Your objective: The answer is a single number: the count of lines in the records below that contain the word "after".

>>>

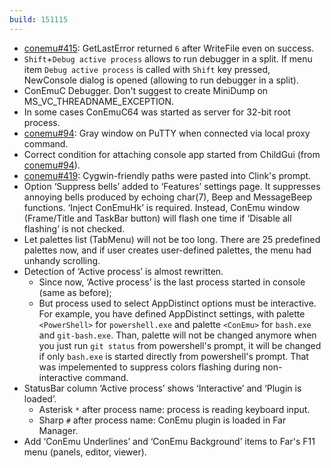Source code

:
 ```yaml
---
build: 151115
---
```


* [conemu#415](https://github.com/Maximus5/ConEmu/issues/415): GetLastError returned `6` after WriteFile even on success.
* `Shift`+`Debug active process` allows to run debugger in a split.
  If menu item `Debug active process` is called with `Shift` key pressed,
  NewConsole dialog is opened (allowing to run debugger in a split).
* ConEmuC Debugger. Don't suggest to create MiniDump on MS_VC_THREADNAME_EXCEPTION.
* In some cases ConEmuC64 was started as server for 32-bit root process.
* [conemu#94](https://github.com/Maximus5/ConEmu/issues/94): Gray window on PuTTY when connected via local proxy command.
* Correct condition for attaching console app started from ChildGui (from [conemu#94](https://github.com/Maximus5/ConEmu/issues/94)).
* [conemu#419](https://github.com/Maximus5/ConEmu/issues/419): Cygwin-friendly paths were pasted into Clink's prompt.
* Option ‘Suppress bells’ added to ‘Features’ settings page.
  It suppresses annoying bells produced by echoing char(7), Beep
  and MessageBeep functions. ‘Inject ConEmuHk’ is required.
  Instead, ConEmu window (Frame/Title and TaskBar button)
  will flash one time if ‘Disable all flashing’ is not checked.
* Let palettes list (TabMenu) will not be too long.
  There are 25 predefined palettes now, and if user creates
  user-defined palettes, the menu had unhandy scrolling.
* Detection of ‘Active process’ is almost rewritten.
  * Since now, ‘Active process’ is the last process started in console (same as before);
  * But process used to select AppDistinct options must be interactive. For example, you
    have defined AppDistinct settings, with palette `<PowerShell>` for `powershell.exe`
    and palette `<ConEmu>` for `bash.exe` and `git-bash.exe`. Than, palette will not be
    changed anymore when you just run `git status` from powershell's prompt, it will be
    changed if only `bash.exe` is started directly from powershell's prompt.
    That was impelemented to suppress colors flashing during non-interactive command.
* StatusBar column ‘Active process’ shows ‘Interactive’ and ‘Plugin is loaded’.
  * Asterisk `*` after process name: process is reading keyboard input.
  * Sharp `#` after process name: ConEmu plugin is loaded in Far Manager.
* Add ‘ConEmu Underlines’ and ‘ConEmu Background’ items to Far's F11 menu (panels, editor, viewer).
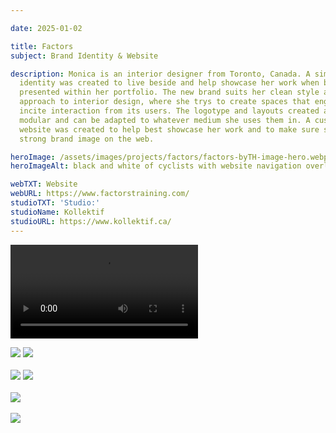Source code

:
 ```yaml
---

date: 2025-01-02

title: Factors
subject: Brand Identity & Website

description: Monica is an interior designer from Toronto, Canada. A simple brand
  identity was created to live beside and help showcase her work when being
  presented within her portfolio. The new brand suits her clean style and
  approach to interior design, where she trys to create spaces that engage and
  incite interaction from its users. The logotype and layouts created are
  modular and can be adapted to whatever medium she uses them in. A custom
  website was created to help best showcase her work and to make sure she has a
  strong brand image on the web.

heroImage: /assets/images/projects/factors/factors-byTH-image-hero.webp
heroImageAlt: black and white of cyclists with website navigation overlayed on top

webTXT: Website
webURL: https://www.factorstraining.com/
studioTXT: 'Studio:'
studioName: Kollektif
studioURL: https://www.kollektif.ca/
---
```




<video loading="lazy" src="/assets/images/projects/factors/factors-byTH-horizontal-video-1.mp4" type="video/mp4" autoplay loop mute></video>

<img loading="lazy" src="/assets/images/projects/factors/factors-byTH-horizontal-image-2.png" alt=" ">

<img loading="lazy" src="/assets/images/projects/factors/factors-byTH-horizontal-image-3.png" alt=" ">


<div class="two-col">
    <img loading="lazy" src="/assets/images/projects/factors/factors-byTH-vertical-image-4.webp" alt="">
    <img loading="lazy" src="/assets/images/projects/factors/factors-byTH-vertical-image-5.webp" alt="">
</div>


<img loading="lazy" src="/assets/images/projects/factors/factors-byTH-horizontal-image-6.webp" alt=" ">

<img loading="lazy" src="/assets/images/projects/factors/factors-byTH-horizontal-image-7.webp" alt=" ">


<div class="two-col">
    <img loading="lazy" src="/assets/images/projects/factors/factors-byTH-vertical-image-8.png" alt="">
    <img loading="lazy" src="/assets/images/projects/factors/factors-byTH-vertical-image-9.png" alt="">
</div>


<img loading="lazy" src="/assets/images/projects/factors/factors-byTH-horizontal-image-10.webp" alt=" ">


<div class="two-col">
    <img loading="lazy" src="/assets/images/projects/factors/factors-byTH-vertical-image-11.webp" alt="">
    <img loading="lazy" src="/assets/images/projects/factors/factors-byTH-vertical-image-12.webp" alt="">
</div>

<img loading="lazy" src="/assets/images/projects/factors/factors-byTH-horizontal-image-13.webp" alt=" ">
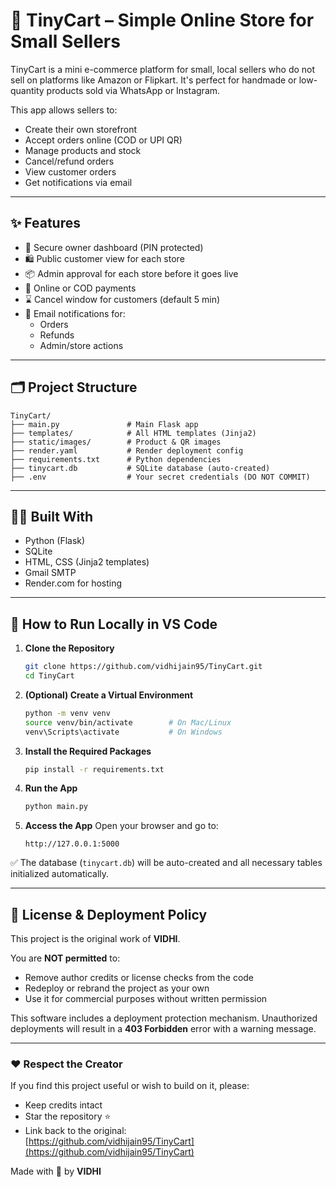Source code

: # 🛒 TinyCart – Simple Online Store for Small Sellers

TinyCart is a mini e-commerce platform for small, local sellers who do not sell on platforms like Amazon or Flipkart. It's perfect for handmade or low-quantity products sold via WhatsApp or Instagram.

This app allows sellers to:
- Create their own storefront
- Accept orders online (COD or UPI QR)
- Manage products and stock
- Cancel/refund orders
- View customer orders
- Get notifications via email

---

## ✨ Features

- 🔐 Secure owner dashboard (PIN protected)
- 🛍️ Public customer view for each store
- 📦 Admin approval for each store before it goes live
- 💸 Online or COD payments
- ⌛ Cancel window for customers (default 5 min)
- 📧 Email notifications for:
  - Orders
  - Refunds
  - Admin/store actions

---

## 🗂 Project Structure

```
TinyCart/
├── main.py               # Main Flask app
├── templates/            # All HTML templates (Jinja2)
├── static/images/        # Product & QR images
├── render.yaml           # Render deployment config
├── requirements.txt      # Python dependencies
├── tinycart.db           # SQLite database (auto-created)
├── .env                  # Your secret credentials (DO NOT COMMIT)
```

---

## 🧑‍💻 Built With

- Python (Flask)
- SQLite
- HTML, CSS (Jinja2 templates)
- Gmail SMTP
- Render.com for hosting

---

## 🧪 How to Run Locally in VS Code

1. **Clone the Repository**
   ```bash
   git clone https://github.com/vidhijain95/TinyCart.git
   cd TinyCart
   ```

2. **(Optional) Create a Virtual Environment**
   ```bash
   python -m venv venv
   source venv/bin/activate        # On Mac/Linux
   venv\Scripts\activate           # On Windows
   ```

3. **Install the Required Packages**
   ```bash
   pip install -r requirements.txt
   ```

4. **Run the App**
   ```bash
   python main.py
   ```

5. **Access the App**
   Open your browser and go to:
   ```
   http://127.0.0.1:5000
   ```

✅ The database (`tinycart.db`) will be auto-created and all necessary tables initialized automatically.

---

## 🔐 License & Deployment Policy

This project is the original work of **VIDHI**.

You are **NOT permitted** to:
- Remove author credits or license checks from the code
- Redeploy or rebrand the project as your own
- Use it for commercial purposes without written permission

This software includes a deployment protection mechanism. Unauthorized deployments will result in a **403 Forbidden** error with a warning message.

---

### ❤️ Respect the Creator

If you find this project useful or wish to build on it, please:
- Keep credits intact
- Star the repository ⭐
- Link back to the original:  
  [https://github.com/vidhijain95/TinyCart](https://github.com/vidhijain95/TinyCart)

Made with 💖 by **VIDHI**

<<<

Exercise response: 3